#### [WORK TO BE COMPLETED]
Scan the entries for the word "CORS" and report how many lines contain it, as a number with no other words.

#### [AVAILABLE RECORDS]

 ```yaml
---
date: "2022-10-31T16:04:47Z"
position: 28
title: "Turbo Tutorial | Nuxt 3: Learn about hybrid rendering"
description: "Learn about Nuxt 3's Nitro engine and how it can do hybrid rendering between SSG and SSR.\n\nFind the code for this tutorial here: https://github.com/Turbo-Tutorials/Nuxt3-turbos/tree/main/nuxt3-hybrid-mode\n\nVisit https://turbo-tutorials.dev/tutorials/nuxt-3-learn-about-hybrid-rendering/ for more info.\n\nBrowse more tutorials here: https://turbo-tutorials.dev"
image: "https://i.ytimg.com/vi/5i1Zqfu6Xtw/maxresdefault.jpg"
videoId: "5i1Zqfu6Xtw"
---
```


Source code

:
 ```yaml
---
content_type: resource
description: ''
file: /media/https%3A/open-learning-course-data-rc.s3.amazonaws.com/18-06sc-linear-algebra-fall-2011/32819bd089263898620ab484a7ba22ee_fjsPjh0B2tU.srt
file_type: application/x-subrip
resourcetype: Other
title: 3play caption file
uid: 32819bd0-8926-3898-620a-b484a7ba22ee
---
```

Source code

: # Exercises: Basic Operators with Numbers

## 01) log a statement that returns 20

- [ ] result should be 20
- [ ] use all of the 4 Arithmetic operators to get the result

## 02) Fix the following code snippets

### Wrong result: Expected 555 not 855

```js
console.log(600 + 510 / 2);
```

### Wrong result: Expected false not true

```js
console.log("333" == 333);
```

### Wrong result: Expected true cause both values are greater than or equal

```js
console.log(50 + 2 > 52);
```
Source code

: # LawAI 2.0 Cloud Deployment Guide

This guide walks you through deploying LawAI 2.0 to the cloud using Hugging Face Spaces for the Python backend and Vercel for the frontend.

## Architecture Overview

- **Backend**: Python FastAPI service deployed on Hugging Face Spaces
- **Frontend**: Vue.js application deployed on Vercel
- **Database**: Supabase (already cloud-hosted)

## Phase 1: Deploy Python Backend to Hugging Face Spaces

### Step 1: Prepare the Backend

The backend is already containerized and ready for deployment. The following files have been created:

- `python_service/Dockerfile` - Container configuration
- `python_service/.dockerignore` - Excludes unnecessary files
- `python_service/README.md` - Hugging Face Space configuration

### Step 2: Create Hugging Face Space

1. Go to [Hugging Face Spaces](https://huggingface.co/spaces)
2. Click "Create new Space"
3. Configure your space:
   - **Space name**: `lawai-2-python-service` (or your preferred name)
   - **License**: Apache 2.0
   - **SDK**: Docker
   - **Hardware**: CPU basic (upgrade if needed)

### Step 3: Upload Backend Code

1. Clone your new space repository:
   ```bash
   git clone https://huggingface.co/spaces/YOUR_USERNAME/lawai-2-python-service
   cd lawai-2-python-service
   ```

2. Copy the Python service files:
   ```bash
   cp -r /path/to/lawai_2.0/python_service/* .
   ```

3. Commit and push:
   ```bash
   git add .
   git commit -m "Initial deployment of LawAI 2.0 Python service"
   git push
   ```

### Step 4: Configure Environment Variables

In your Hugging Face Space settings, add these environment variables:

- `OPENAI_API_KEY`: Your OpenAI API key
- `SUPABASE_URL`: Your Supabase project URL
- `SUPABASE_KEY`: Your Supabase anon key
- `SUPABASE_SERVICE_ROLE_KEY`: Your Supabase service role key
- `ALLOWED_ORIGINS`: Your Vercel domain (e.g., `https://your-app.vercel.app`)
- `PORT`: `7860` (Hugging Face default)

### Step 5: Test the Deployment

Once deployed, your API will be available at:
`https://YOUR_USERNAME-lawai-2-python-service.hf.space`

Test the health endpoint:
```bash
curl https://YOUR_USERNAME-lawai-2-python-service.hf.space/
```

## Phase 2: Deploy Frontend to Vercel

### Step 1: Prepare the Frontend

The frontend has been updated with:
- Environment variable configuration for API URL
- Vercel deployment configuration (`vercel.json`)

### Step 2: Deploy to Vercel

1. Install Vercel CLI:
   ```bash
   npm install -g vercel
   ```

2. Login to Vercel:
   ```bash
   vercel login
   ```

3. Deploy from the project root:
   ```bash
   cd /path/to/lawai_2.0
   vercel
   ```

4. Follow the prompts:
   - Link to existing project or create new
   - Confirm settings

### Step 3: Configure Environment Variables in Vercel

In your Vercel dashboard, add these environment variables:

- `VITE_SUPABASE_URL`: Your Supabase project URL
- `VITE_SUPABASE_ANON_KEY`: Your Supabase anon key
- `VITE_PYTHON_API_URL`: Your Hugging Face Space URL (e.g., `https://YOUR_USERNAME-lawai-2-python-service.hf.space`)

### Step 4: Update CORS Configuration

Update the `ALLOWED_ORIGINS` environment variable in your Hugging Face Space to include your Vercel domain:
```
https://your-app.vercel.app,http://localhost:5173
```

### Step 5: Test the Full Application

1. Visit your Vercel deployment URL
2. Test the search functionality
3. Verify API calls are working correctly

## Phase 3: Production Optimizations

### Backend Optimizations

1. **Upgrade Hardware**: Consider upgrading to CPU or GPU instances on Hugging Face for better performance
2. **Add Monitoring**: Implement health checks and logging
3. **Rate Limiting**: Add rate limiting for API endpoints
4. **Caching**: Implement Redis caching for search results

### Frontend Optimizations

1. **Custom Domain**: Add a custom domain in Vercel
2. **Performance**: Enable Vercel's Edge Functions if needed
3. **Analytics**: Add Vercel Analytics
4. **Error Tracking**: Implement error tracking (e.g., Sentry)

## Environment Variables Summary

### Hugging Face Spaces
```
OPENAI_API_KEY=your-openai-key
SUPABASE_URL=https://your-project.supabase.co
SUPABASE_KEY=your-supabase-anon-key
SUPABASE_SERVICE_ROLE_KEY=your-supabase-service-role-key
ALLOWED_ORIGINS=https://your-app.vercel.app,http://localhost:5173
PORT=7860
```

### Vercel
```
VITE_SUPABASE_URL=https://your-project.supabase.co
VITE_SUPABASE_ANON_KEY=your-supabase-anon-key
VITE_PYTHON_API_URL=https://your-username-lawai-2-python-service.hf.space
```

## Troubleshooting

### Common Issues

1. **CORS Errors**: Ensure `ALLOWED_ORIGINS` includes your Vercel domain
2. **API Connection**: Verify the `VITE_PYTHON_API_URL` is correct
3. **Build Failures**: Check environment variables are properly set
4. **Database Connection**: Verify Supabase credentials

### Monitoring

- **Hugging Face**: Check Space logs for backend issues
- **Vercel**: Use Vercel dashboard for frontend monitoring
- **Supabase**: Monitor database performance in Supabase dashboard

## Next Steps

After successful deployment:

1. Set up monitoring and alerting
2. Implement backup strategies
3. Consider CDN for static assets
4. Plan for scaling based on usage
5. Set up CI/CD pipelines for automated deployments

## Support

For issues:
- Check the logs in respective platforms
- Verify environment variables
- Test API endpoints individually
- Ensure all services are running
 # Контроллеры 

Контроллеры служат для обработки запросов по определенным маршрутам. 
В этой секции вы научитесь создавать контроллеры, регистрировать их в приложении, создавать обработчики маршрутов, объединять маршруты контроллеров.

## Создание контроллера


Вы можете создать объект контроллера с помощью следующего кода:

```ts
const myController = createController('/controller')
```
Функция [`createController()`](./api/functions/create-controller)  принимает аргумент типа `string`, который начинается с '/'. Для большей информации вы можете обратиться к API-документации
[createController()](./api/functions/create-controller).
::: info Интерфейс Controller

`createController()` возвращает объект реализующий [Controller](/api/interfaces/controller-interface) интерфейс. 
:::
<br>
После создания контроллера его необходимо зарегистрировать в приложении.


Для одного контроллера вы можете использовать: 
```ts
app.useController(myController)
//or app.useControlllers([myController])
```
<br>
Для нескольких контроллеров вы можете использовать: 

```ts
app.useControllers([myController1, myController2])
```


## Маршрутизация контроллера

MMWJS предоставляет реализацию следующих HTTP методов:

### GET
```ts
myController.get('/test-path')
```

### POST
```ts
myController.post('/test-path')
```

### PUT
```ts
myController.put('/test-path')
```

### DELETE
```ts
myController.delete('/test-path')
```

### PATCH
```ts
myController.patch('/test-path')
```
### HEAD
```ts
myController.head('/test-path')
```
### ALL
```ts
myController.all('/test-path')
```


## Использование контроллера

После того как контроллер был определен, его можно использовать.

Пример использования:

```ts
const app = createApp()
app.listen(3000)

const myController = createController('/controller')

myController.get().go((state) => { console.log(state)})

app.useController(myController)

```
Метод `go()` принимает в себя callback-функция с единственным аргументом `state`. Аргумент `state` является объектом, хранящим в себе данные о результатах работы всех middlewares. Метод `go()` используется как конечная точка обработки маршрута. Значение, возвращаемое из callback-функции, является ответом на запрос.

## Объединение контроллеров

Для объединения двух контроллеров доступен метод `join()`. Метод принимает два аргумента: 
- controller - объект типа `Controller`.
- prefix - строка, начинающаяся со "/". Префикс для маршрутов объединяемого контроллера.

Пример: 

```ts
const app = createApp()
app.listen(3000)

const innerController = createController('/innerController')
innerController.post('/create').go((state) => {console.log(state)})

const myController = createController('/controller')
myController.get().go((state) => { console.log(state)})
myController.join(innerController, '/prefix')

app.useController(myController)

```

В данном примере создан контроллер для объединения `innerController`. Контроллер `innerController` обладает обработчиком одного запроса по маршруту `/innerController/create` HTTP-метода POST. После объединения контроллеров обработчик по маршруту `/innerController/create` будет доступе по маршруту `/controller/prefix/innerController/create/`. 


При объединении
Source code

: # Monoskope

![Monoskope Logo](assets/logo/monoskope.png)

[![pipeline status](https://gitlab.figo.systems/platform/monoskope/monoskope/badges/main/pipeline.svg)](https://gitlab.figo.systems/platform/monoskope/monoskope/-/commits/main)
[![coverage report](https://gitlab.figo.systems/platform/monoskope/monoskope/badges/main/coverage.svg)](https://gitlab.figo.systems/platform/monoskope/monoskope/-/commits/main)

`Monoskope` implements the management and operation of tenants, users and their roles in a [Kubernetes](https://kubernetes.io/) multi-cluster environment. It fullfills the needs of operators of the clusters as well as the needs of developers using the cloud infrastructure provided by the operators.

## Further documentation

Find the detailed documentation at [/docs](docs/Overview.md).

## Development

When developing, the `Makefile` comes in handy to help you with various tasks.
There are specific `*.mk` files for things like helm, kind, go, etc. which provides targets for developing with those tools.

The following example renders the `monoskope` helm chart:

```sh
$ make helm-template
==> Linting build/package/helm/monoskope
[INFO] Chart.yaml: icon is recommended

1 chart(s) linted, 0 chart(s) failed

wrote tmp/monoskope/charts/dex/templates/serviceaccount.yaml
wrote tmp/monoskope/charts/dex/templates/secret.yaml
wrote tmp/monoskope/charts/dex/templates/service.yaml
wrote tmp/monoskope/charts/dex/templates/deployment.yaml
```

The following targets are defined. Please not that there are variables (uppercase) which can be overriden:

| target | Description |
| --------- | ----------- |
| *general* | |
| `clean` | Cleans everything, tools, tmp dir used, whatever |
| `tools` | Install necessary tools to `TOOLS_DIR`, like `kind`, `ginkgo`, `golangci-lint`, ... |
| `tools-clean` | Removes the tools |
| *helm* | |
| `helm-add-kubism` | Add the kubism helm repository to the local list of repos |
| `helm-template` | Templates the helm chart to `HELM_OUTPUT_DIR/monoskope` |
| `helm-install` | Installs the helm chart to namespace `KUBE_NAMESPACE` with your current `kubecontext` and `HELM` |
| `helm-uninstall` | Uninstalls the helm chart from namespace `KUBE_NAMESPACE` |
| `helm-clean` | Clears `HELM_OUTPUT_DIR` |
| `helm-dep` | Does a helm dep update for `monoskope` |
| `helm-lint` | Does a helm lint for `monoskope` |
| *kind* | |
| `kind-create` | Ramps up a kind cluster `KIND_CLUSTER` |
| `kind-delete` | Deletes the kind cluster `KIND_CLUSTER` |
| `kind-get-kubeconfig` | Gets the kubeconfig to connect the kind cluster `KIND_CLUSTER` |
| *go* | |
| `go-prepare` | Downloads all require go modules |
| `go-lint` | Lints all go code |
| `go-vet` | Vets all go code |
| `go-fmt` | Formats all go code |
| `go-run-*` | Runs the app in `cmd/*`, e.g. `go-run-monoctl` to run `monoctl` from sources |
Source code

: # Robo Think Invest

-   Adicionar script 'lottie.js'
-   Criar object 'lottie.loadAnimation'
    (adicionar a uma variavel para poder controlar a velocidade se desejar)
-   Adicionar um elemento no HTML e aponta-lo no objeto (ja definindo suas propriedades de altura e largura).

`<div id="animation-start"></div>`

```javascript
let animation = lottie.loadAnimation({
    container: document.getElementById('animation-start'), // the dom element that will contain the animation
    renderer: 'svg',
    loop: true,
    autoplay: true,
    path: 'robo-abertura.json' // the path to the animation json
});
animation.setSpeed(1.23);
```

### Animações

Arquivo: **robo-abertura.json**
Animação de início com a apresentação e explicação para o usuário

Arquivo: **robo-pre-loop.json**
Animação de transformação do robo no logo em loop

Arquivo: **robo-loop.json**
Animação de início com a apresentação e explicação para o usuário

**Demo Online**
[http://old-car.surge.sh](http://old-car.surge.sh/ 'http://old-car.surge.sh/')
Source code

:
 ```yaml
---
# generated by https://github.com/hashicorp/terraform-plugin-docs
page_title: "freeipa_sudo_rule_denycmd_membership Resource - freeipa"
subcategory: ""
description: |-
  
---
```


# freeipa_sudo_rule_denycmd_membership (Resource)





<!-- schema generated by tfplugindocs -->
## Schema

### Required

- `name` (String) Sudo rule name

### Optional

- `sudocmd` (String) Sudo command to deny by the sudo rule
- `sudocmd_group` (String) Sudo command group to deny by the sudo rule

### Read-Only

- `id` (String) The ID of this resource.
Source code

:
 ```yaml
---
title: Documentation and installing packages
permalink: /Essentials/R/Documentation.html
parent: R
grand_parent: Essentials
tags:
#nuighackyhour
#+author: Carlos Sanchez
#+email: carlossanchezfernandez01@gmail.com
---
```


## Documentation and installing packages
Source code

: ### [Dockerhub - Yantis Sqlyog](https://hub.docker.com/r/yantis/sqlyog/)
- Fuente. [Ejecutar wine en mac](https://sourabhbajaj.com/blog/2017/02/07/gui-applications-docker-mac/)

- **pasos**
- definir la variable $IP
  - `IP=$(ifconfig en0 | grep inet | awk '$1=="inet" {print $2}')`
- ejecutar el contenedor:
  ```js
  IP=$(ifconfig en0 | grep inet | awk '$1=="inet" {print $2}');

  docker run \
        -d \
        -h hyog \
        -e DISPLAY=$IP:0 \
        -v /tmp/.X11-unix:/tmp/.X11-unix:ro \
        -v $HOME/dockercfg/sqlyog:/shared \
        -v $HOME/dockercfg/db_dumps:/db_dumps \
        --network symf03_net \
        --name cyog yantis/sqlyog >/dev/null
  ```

#### [WRITTEN ANSWER]
2